AIM OF THE TASK.
Locate the word "package" in the entries below, then gather every line that holds it.

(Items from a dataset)
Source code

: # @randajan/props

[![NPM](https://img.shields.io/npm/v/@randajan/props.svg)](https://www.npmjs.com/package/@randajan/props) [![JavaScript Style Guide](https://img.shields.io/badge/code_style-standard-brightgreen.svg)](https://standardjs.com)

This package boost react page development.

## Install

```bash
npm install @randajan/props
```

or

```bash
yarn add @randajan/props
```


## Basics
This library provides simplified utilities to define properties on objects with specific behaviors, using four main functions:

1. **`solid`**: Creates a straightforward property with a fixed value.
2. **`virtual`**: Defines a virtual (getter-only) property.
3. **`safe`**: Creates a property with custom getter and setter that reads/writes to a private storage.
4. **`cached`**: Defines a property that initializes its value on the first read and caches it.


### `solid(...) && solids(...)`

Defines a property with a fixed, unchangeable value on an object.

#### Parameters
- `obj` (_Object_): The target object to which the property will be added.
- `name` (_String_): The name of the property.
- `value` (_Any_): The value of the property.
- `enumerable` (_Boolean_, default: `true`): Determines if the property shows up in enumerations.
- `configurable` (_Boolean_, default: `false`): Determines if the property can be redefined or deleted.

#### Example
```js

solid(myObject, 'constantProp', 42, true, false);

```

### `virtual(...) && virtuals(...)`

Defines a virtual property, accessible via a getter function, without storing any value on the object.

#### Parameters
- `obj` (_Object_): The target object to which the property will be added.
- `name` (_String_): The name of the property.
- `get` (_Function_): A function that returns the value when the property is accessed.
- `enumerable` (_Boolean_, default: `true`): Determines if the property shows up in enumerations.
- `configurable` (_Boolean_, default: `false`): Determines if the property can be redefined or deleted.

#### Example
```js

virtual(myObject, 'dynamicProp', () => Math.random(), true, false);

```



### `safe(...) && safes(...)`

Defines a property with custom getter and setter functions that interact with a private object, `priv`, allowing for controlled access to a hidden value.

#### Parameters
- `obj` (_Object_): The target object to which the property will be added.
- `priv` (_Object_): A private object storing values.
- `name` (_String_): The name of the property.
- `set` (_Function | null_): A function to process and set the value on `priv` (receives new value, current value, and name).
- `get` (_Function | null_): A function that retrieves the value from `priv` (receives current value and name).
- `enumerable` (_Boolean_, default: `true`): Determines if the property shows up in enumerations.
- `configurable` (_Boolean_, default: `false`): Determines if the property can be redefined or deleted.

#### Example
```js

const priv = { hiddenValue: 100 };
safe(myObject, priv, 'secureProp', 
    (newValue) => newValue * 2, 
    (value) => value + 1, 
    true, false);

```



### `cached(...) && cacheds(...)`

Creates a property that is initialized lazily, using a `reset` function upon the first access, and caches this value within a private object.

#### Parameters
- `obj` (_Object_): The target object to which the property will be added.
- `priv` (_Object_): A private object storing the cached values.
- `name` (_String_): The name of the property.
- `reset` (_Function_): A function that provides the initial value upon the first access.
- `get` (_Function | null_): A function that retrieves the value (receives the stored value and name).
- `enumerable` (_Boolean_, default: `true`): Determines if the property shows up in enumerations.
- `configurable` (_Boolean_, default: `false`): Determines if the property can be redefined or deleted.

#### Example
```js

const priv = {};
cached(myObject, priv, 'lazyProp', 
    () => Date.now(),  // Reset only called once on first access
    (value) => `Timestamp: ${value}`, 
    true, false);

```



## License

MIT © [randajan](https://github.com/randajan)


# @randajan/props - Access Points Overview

WRITTEN RESPONSE.
[![NPM](https://img.shields.io/npm/v/@randajan/props.svg)](https://www.npmjs.com/package/@randajan/props) [![JavaScript Style Guide](https://img.shields.io/badge/code_style-standard-brightgreen.svg)](https://standardjs.com)
This package boost react page development.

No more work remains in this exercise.